Express ordered to publish apology over Calais 'arsonist' story despite bid by title to assert its European Convention rights

The High Court has ordered Express Newspapers to publish an apology over a website story which accused man of helping to start fires at a migrant camp in Paris.

And it has thrown out a bid by the title to argue that the order infringed its rights under Article 10 of the European Convention.

James Ellison sued the Express in 2016 over an article on the Express.co.uk website. An early stage the Express agreed to settle the proceedings, paying damages and costs and publishing an apology, on the basis that it had imputed that Ellison had committed arson on foreign soil.

After some six months had elapsed without the agreement being carried out, Ellison launched proceedings under Part 8 of the Civil Procedure Rules (CPR), which govern the conduct of civil litigation, to enforce the settlement.
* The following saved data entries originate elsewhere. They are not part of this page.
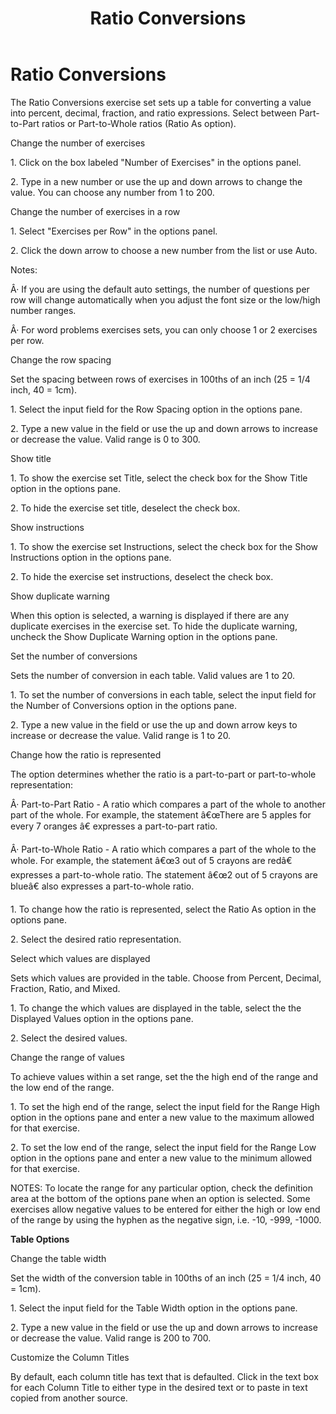﻿---
title: Ratio Conversions
category: reference
---

# Ratio Conversions

The Ratio Conversions exercise set sets up a table for converting a value into percent, decimal, fraction, and ratio expressions. Select between Part-to-Part ratios or Part-to-Whole ratios (Ratio As option).

Change the number of exercises

1\. Click on the box labeled "Number of Exercises" in the options panel.

2\. Type in a new number or use the up and down arrows to change the value. You can choose any number from 1 to 200.

Change the number of exercises in a row

1\. Select "Exercises per Row" in the options panel.

2\. Click the down arrow to choose a new number from the list or use Auto.

Notes:

Â· If you are using the default auto settings, the number of questions per row will change automatically when you adjust the font size or the low/high number ranges.

Â· For word problems exercises sets, you can only choose 1 or 2 exercises per row.

Change the row spacing

Set the spacing between rows of exercises in 100ths of an inch (25 = 1/4 inch, 40 = 1cm).

1\. Select the input field for the Row Spacing option in the options pane.

2\. Type a new value in the field or use the up and down arrows to increase or decrease the value. Valid range is 0 to 300.

Show title

1\. To show the exercise set Title, select the check box for the Show Title option in the options pane.

2\. To hide the exercise set title, deselect the check box.

Show instructions

1\. To show the exercise set Instructions, select the check box for the Show Instructions option in the options pane.

2\. To hide the exercise set instructions, deselect the check box.

Show duplicate warning

When this option is selected, a warning is displayed if there are any duplicate exercises in the exercise set. To hide the duplicate warning, uncheck the Show Duplicate Warning option in the options pane.

Set the number of conversions

Sets the number of conversion in each table. Valid values are 1 to 20.

1\. To set the number of conversions in each table, select the input field for the Number of Conversions option in the options pane.

2\. Type a new value in the field or use the up and down arrow keys to increase or decrease the value. Valid range is 1 to 20.

Change how the ratio is represented

The option determines whether the ratio is a part-to-part or part-to-whole representation:

Â· Part-to-Part Ratio - A ratio which compares a part of the whole to another part of the whole. For example, the statement â€œThere are 5 apples for every 7 oranges â€ expresses a part-to-part ratio.

Â· Part-to-Whole Ratio - A ratio which compares a part of the whole to the whole. For example, the statement â€œ3 out of 5 crayons are redâ€ expresses a part-to-whole ratio. The statement â€œ2 out of 5 crayons are blueâ€ also expresses a part-to-whole ratio.

1\. To change how the ratio is represented, select the Ratio As option in the options pane.

2\. Select the desired ratio representation.

Select which values are displayed

Sets which values are provided in the table. Choose from Percent, Decimal, Fraction, Ratio, and Mixed.

1\. To change the which values are displayed in the table, select the the Displayed Values option in the options pane.

2\. Select the desired values.

Change the range of values

To achieve values within a set range, set the the high end of the range and the low end of the range.

1\. To set the high end of the range, select the input field for the Range High option in the options pane and enter a new value to the maximum allowed for that exercise.

2\. To set the low end of the range, select the input field for the Range Low option in the options pane and enter a new value to the minimum allowed for that exercise.

NOTES: To locate the range for any particular option, check the definition area at the bottom of the options pane when an option is selected. Some exercises allow negative values to be entered for either the high or low end of the range by using the hyphen as the negative sign, i.e. -10, -999, -1000.

**Table Options**

Change the table width

Set the width of the conversion table in 100ths of an inch (25 = 1/4 inch, 40 = 1cm).

1\. Select the input field for the Table Width option in the options pane.

2\. Type a new value in the field or use the up and down arrows to increase or decrease the value. Valid range is 200 to 700.

Customize the Column Titles

By default, each column title has text that is defaulted. Click in the text box for each Column Title to either type in the desired text or to paste in text copied from another source.
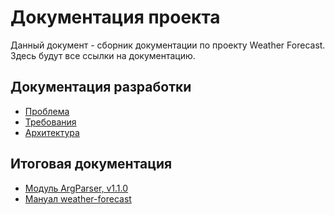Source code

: # Документация проекта

Данный документ - сборник документации по проекту Weather Forecast. Здесь 
будут все ссылки на документацию.

## Документация разработки

* [Проблема](dev/problem.md)
* [Требования](dev/requirements.md)
* [Архитектура](dev/architecture.md)

## Итоговая документация 

* [Модуль ArgParser, v1.1.0](https://github.com/bialger/ArgParser/blob/v1.1.0/lib/argparser/docs/README.md)
* [Мануал weather-forecast](WeatherForecast.md)
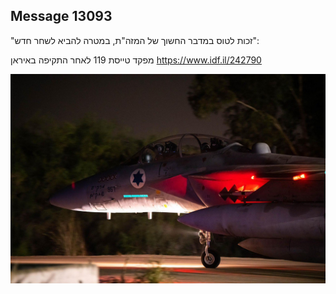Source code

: ## Message 13093

"זכות לטוס במדבר החשוך של המזה"ת, במטרה להביא לשחר חדש":

מפקד טייסת 119 לאחר התקיפה באיראן
https://www.idf.il/242790

![Photo](13093/13093_photo.jpg)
This case was itself settled by an agreement under Part 36 of the CPR, covering offers to settle, which included the payment of substantial damages and costs, and a published apology.

But the apology which appeared in the Express differed substantially from the version which had been agreed with Ellison and his legal team, led by barrister Adam Wolanski of 5RB.

Among other differences, the published apology made no reference to the seriousness of the libel, or to the fact that the Express had agreed to pay Ellison substantial damages and costs, and was also divided in two by a substantial “slab” consisting of Express trademarks.

After further correspondence failed to resolve the issue Ellison applied to the High Court for orders for the enforcement of the agreement through publication of the apology in the terms which had been agreed.

Express Newspapers admitted at a hearing before Master Richard Davison that the apology was different, but argued that what had been published was not different in substance from that required by the settlement terms.

Master Davison disagreed, and ordered the Express to publish the agreed version of the apology, without discontinuities, within seven days.

He also rejected an application by the Express for an adjournment so that it could prepare an argument that article 10 of the European Convention on Human Rights constituted a defence to the application (which covers freedom of Expression). And he ordered the Express to pay the costs of the application on the indemnity basis, refused it permission to appeal and rejected an application to extend the time for making a further application for permission.

Comments

1 thought on “Express ordered to publish apology over Calais 'arsonist' story despite bid by title to assert its European Convention rights”

  1. This is obviously an entirely different Express from that which has campaigned relentlessly against the European Convention on Human Rights. Or could this just be an example of truly grotesque opportunism and hypocrisy?